The winter solstice this year is this coming Tuesday, 21 June. On Wednesday, we can wake in the knowledge that we are past the shortest day of the year. The days will grow longer again, imperceptibly at first but the cumulative effect means we will start to notice soon enough.
Next Friday, on June 24 we celebrate Matariki with a public holiday for the first time. Matariki marks the rising of the Pleiades star formation and the new moon which means that traditionally it covers a longer period but it has been narrowed to the one special day on the calendar of public holidays. It is the Maori new year and it is a source of awe to me that in pre-European settlement days, Maori determined the commencement of a new year which closely corresponds with the seasonality of the European new year with its arbitrary date of January 1.
I regard Matariki as a marker in time which is relevant to our country in a way that the northern new year and Queen’s Birthday are not. Because I am not a fan of winter, the declaration of hope that the year is changing and spring is just around the corner lifts my spirits. And my spirits certainly need lifting in the current run of unrelenting leaden skies punctuated by rain.
On the first cold day of winter here this week – the first day that has seen me needing to wear a coat – I went to town. And yes, right on cue, the campbellii magnolias are indeed in bloom. These are the pink Quaker Mason form of M. campbellii var campbellii which is the most widely grown selection around here. I photograph and write about them every year and I am not at all sure that I have anything new add but the emotional response I have to seeing these magnificent trees coming into bloom on or near the darkest day of the year never dims.
As usual, the three trees on Powderham Street in New Plymouth by the Huatoki Stream have a fair number of blooms already open although they won’t be at their peak until mid July.
I think the tree in the grounds of St John the Baptist Church is Waitara is matching it for open blooms. All these trees are in sheltered positions, very close to the coast and, being urban, surrounded by large amounts of concrete and tarseal which warm the areas they are planted. I like the juxtaposition of the gingko to the left of the church in its golden raiment and the magnolia to the right opening to its pink glory. Autumn meets spring in the churchyard of Waitara.
Our tree in the park is always later. We are about 5km inland and our tree is in a colder position and that can make a difference of ten days or more to the blooming. But we have the first few blooms showing colour although not yet fully open, with the promise of many more to come.

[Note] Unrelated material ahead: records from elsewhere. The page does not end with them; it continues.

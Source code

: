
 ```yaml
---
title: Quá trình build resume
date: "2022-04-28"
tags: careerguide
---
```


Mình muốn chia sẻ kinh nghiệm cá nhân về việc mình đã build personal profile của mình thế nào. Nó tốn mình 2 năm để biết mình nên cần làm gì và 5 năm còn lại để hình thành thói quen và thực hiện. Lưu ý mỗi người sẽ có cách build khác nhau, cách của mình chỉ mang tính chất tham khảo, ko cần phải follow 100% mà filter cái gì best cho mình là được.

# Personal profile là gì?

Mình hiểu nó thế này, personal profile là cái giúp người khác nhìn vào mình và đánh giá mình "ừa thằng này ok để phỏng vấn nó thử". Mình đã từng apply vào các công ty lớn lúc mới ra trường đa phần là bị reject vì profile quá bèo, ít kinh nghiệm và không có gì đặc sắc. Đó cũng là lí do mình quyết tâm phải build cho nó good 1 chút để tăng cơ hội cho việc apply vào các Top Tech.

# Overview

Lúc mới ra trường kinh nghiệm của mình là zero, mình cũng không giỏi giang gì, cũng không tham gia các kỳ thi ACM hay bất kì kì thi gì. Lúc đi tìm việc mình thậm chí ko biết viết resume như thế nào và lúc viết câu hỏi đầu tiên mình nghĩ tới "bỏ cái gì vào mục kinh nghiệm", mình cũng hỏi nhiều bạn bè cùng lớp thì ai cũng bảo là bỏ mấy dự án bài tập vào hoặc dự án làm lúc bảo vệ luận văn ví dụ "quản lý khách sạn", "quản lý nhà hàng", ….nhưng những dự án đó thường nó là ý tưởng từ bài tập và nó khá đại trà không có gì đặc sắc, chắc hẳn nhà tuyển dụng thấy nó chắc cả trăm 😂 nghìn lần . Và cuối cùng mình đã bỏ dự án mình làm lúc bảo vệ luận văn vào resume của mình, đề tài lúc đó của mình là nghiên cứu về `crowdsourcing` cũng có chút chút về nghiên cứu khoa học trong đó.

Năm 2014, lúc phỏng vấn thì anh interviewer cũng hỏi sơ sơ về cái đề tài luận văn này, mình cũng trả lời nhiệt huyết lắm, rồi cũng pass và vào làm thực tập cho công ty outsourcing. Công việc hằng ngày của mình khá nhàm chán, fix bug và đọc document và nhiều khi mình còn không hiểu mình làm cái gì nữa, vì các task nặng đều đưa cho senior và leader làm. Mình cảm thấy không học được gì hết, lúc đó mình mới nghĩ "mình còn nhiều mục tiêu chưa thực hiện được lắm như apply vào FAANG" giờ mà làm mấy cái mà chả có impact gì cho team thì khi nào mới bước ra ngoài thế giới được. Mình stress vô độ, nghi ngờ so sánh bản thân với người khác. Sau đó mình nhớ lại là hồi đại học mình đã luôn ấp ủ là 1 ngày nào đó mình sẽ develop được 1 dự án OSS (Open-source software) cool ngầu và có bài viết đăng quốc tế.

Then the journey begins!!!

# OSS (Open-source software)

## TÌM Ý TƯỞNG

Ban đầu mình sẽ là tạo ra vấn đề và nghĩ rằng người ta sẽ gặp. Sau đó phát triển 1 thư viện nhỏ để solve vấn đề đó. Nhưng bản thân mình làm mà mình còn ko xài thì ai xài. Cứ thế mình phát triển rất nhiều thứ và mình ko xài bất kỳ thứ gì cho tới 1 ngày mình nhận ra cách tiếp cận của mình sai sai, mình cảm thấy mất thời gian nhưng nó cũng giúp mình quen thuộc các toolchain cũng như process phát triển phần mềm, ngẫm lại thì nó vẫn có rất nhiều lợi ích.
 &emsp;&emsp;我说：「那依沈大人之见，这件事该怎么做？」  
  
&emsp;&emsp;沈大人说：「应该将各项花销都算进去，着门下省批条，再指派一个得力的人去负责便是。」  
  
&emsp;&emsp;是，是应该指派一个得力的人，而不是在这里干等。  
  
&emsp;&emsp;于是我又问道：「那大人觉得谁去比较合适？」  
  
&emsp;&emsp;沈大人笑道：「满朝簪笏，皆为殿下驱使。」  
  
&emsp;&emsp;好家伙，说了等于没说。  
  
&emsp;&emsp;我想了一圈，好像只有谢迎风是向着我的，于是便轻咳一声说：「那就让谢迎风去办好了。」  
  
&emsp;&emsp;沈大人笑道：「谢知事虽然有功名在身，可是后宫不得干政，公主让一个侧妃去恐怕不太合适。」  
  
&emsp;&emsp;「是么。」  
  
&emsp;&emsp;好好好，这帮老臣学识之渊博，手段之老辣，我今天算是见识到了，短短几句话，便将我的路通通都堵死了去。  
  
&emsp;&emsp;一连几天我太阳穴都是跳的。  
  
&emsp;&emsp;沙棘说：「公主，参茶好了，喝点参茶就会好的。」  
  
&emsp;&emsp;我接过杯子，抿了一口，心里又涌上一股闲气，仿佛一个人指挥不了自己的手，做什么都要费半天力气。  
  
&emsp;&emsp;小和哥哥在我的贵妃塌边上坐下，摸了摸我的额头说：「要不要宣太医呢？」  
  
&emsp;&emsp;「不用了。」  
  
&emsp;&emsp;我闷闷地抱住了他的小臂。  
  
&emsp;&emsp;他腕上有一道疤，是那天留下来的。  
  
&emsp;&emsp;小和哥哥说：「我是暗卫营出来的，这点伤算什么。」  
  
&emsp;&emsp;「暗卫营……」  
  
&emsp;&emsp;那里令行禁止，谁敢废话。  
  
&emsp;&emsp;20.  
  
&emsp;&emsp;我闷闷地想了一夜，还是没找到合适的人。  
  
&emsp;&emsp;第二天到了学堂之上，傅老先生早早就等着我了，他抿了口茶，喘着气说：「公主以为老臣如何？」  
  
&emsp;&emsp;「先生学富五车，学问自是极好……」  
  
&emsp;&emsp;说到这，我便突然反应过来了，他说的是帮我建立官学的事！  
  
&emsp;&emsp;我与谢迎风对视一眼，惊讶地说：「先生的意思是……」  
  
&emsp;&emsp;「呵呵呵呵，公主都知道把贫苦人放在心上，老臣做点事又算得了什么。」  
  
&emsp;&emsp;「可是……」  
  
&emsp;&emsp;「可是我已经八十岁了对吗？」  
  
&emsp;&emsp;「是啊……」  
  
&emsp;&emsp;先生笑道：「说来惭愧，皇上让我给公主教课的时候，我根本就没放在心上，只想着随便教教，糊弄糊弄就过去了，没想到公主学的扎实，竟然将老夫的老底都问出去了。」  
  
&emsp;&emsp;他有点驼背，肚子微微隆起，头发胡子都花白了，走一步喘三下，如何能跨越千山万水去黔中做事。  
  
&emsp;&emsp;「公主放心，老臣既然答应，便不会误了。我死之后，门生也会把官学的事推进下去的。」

Spring is just around the corner.
Unrelated, but picked up in our park, I like decayed leaf skeletons. In this case I think it is a leaf from Magnolia insignis, formerly Manglietia insignis. The curious pin-wheel item beside it is an immature flower from the Stenocarpus, probably sinuatus, or Queensland Firewheel Tree. To be honest, our specimen of this tree is so tall and the flowers are so high up that we largely notice them only as the fallen red stamens on the leaf litter below. They are sometimes used as street trees in warmer areas both in their homeland of Australia and California and, when pruned and shaped and in a warmer climate, the flowering appears to be showier than here. I assume this flower head was blown off the tree before it could open fully. How amazing is that structure of the flower cluster?